By Magreth Nunuhe
WINDHOEK – Namibians are destroying their good name through the high incidence of gender-based violence (GBV) in the country, says President Hifikepunye Pohamba.
“I say shame on us. What kind of society am I living in as president of this country?” asked Pohamba yesterday at the opening of the second National Conference on Gender-Based Violence in Windhoek. The audience applauded his remarks.
“When we grow up, we turn against them (women). This is inhuman. How can you turn against your own mother?”
The theme of the conference is ‘Unifying Actions to Eliminate Gender-Based Violence in Namibia.’
Attendees were later moved to tears when Bernadette Eise, a survivor of GBV who is undergoing speech therapy after she was severely assaulted by a former partner, told her story.
Pohamba said the time has come for society to refer to women as “our mothers, because they have carried us for nine months and still take care of us after birth”.
Pohamba said fathers were even assaulting and raping their daughters – actions he equated to “some kind of animal” bahaviour.
He said it was of great concern that innocent lives continue to be lost through GBV, which has resulted in Namibia earning a shameful reputation globally.
Pohamba said the constitution guarantees the right to life. Namibia is also signatory to several regional and international legal instruments such as the SADC Protocol on Gender and Development; UN Convention on the Elimination of All Forms of Discrimination Against Women of 1992; the African Charter on the Rights and Welfare of the Child of 2004 and the Convention on the Rights of Persons with Disabilities.
He said Namibians need to relook certain societal beliefs, practices and forms of behaviour that may contribute to the perpetration and increase in GBV to be able to conceptualise and initiate more effective strategies to achieve the desired goals.
“We should spare no effort to ensure that we have a society where women and children are fully protected, where our men respect themselves and others, especially our women and children,” he said.
Prime Minister Dr Hage Geingob said many people were baffled by such acts of violence, especially those committed by men and women of mature age, who take away the precious lives of loved ones through their heinous ways.
He said GBV was continuing despite the first conference held in 2007, where action-oriented recommendations were formulated, which is why the second conference was being held to brainstorm on finding new ways of addressing the evil.
“Most of the lives lost are of our youth who have a promising future ahead of them and who have the potential to take this country to greater heights,” he said.
Geingob urged parents to analyse the manner in which they bring up their children, that lawmakers come up with deterrents and traditional leaders examine “if we have lost our traditions in respecting and honouring women”.

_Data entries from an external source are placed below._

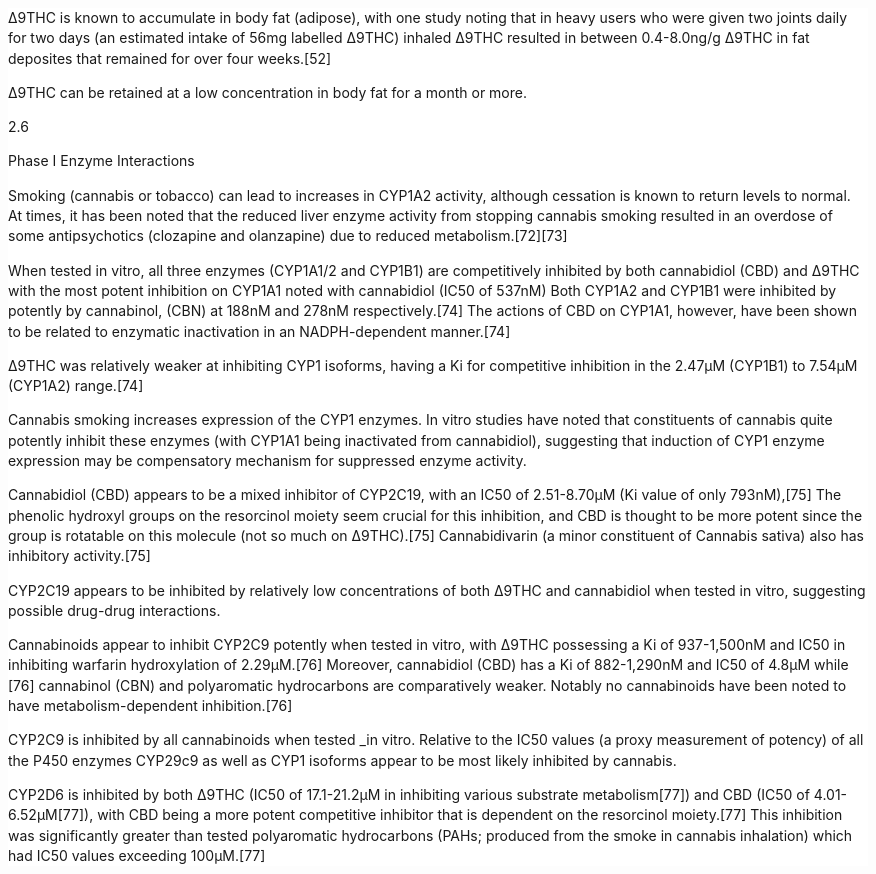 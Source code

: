 Δ9THC is known to accumulate in body fat (adipose), with one study noting that in heavy users who were given two joints daily for two days (an estimated intake of 56mg labelled Δ9THC) inhaled Δ9THC resulted in between 0\.4\-8\.0ng/g Δ9THC in fat deposites that remained for over four weeks.\[52]


Δ9THC can be retained at a low concentration in body fat for a month or more.


2.6

Phase I Enzyme Interactions

Smoking (cannabis or tobacco) can lead to increases in CYP1A2 activity, although cessation is known to return levels to normal. At times, it has been noted that the reduced liver enzyme activity from stopping cannabis smoking resulted in an overdose of some antipsychotics (clozapine and olanzapine) due to reduced metabolism.\[72]\[73] 

When tested in vitro, all three enzymes (CYP1A1/2 and CYP1B1\) are competitively inhibited by both cannabidiol (CBD) and Δ9THC with the most potent inhibition on CYP1A1 noted with cannabidiol (IC50 of 537nM) Both CYP1A2 and CYP1B1 were inhibited by potently by cannabinol, (CBN) at 188nM and 278nM respectively.\[74] The actions of CBD on CYP1A1, however, have been shown to be related to enzymatic inactivation in an NADPH\-dependent manner.\[74]

Δ9THC was relatively weaker at inhibiting CYP1 isoforms, having a Ki for competitive inhibition in the 2\.47μM (CYP1B1\) to 7\.54μM (CYP1A2\) range.\[74]


Cannabis smoking increases expression of the CYP1 enzymes. In vitro studies have noted that constituents of cannabis quite potently inhibit these enzymes (with CYP1A1 being inactivated from cannabidiol), suggesting that induction of CYP1 enzyme expression may be compensatory mechanism for suppressed enzyme activity.


Cannabidiol (CBD) appears to be a mixed inhibitor of CYP2C19, with an IC50 of 2\.51\-8\.70µM (Ki value of only 793nM),\[75] The phenolic hydroxyl groups on the resorcinol moiety seem crucial for this inhibition, and CBD is thought to be more potent since the group is rotatable on this molecule (not so much on Δ9THC).\[75] Cannabidivarin (a minor constituent of Cannabis sativa) also has inhibitory activity.\[75]


CYP2C19 appears to be inhibited by relatively low concentrations of both Δ9THC and cannabidiol when tested in vitro, suggesting possible drug\-drug interactions.


Cannabinoids appear to inhibit CYP2C9 potently when tested in vitro, with Δ9THC possessing a Ki of 937\-1,500nM and IC50 in inhibiting warfarin hydroxylation of 2\.29μM.\[76] Moreover, cannabidiol (CBD) has a Ki of 882\-1,290nM and IC50 of 4\.8μM while \[76] cannabinol (CBN) and polyaromatic hydrocarbons are comparatively weaker. Notably no cannabinoids have been noted to have metabolism\-dependent inhibition.\[76]


CYP2C9 is inhibited by all cannabinoids when tested \_in vitro. Relative to the IC50 values (a proxy measurement of potency) of all the P450 enzymes CYP29c9 as well as CYP1 isoforms appear to be most likely inhibited by cannabis.


CYP2D6 is inhibited by both Δ9THC (IC50 of 17\.1\-21\.2μM in inhibiting various substrate metabolism\[77]) and CBD (IC50 of 4\.01\-6\.52μM\[77]), with CBD being a more potent competitive inhibitor that is dependent on the resorcinol moiety.\[77] This inhibition was significantly greater than tested polyaromatic hydrocarbons (PAHs; produced from the smoke in cannabis inhalation) which had IC50 values exceeding 100μM.\[77]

The Deputy Chairperson of the Council of Traditional Leaders, Chief Immanuel /Gaseb, questioned why the culture of brutality continues even though Namibians are independent and free.
“Are we still the Christian nation that understands and abides by the Ten Commandments of God, especially the sixth commandment that states thou shall not kill? Are we still brave Namibians who fought oppression; the brutality that we suffered in the hands of the minority South African regime?” he asked.
/Gaseb said that in African tradition giving a dowry to the parents of the bride does not mean the man has bought his wife, but is only a gesture of appreciation and should the parents detect that their daughter is being abused, they should take back their daughter from such a marriage.
/Gaseb said both men and women are accomplices in GBV and that society has perhaps forgotten its moral ethics due to globalisation.
“We can stop gender-based violence if we put our house in order. Children must be told to respect elders and elders must behave as adults,” he said.
The Second National Conference on Gender-Based Violence takes forward the work started through the First National Conference on GBV to advise government and stakeholders on the formulations and implementation of GBV programmes and laws, as well as the strategies set out in the GBV Plan of Action.